(Stored data)
---+---
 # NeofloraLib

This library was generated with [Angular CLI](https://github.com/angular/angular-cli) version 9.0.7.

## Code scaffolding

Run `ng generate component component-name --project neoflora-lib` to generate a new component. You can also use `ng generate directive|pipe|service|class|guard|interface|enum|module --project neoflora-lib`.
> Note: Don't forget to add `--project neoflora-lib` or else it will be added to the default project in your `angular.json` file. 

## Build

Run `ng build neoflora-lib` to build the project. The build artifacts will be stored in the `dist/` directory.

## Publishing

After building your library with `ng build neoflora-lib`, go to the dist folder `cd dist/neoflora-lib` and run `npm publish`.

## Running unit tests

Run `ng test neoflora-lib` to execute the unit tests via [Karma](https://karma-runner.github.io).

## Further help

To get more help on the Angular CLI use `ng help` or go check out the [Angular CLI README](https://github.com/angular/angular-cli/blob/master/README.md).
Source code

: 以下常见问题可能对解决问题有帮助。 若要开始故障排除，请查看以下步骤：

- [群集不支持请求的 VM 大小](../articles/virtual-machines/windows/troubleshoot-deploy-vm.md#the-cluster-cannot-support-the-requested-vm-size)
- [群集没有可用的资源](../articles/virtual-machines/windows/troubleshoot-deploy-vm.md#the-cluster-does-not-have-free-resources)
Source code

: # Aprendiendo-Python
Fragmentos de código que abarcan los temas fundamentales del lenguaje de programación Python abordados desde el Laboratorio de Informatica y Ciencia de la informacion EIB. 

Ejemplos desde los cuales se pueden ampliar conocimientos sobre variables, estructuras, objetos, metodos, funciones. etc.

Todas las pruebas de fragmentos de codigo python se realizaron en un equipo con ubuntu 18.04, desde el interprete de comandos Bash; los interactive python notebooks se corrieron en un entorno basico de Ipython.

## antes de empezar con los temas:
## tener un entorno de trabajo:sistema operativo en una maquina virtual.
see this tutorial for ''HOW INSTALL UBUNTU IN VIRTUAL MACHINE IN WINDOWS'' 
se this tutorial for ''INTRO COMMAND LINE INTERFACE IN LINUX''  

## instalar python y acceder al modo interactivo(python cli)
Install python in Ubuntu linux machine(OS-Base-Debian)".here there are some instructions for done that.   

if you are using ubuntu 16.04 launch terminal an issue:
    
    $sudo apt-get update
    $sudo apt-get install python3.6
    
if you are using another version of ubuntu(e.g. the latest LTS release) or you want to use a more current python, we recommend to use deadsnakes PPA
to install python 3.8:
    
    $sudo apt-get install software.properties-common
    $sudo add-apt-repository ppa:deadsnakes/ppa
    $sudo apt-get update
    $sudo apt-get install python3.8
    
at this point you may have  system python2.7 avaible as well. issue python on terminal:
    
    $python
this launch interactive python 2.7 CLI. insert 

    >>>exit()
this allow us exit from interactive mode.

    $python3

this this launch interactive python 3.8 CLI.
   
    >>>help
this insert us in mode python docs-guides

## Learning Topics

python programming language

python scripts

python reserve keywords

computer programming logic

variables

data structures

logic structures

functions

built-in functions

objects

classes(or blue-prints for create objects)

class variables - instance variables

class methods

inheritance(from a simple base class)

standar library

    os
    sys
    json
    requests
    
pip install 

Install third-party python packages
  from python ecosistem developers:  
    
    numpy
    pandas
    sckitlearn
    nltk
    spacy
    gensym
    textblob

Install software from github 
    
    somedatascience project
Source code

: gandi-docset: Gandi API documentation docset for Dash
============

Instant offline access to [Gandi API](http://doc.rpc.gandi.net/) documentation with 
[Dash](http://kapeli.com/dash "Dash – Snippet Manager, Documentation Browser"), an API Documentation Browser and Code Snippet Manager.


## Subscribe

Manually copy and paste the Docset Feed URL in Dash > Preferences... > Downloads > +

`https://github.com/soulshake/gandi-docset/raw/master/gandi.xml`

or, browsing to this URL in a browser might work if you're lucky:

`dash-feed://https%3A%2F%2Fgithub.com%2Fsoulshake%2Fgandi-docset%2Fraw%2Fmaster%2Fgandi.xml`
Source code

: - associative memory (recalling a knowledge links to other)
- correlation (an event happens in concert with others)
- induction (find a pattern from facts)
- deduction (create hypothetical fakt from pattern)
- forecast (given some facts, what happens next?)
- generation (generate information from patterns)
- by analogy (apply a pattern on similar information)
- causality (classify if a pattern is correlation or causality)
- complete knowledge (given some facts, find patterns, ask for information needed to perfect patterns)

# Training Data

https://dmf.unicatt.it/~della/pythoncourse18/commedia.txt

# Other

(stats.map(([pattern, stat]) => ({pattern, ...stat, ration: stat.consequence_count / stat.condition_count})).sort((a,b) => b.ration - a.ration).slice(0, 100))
---+---
YOUR OBJECTIVE
Whenever a line holds "tutorial", it counts; state the total for the records and add nothing.

RESULT OF THE TASK
2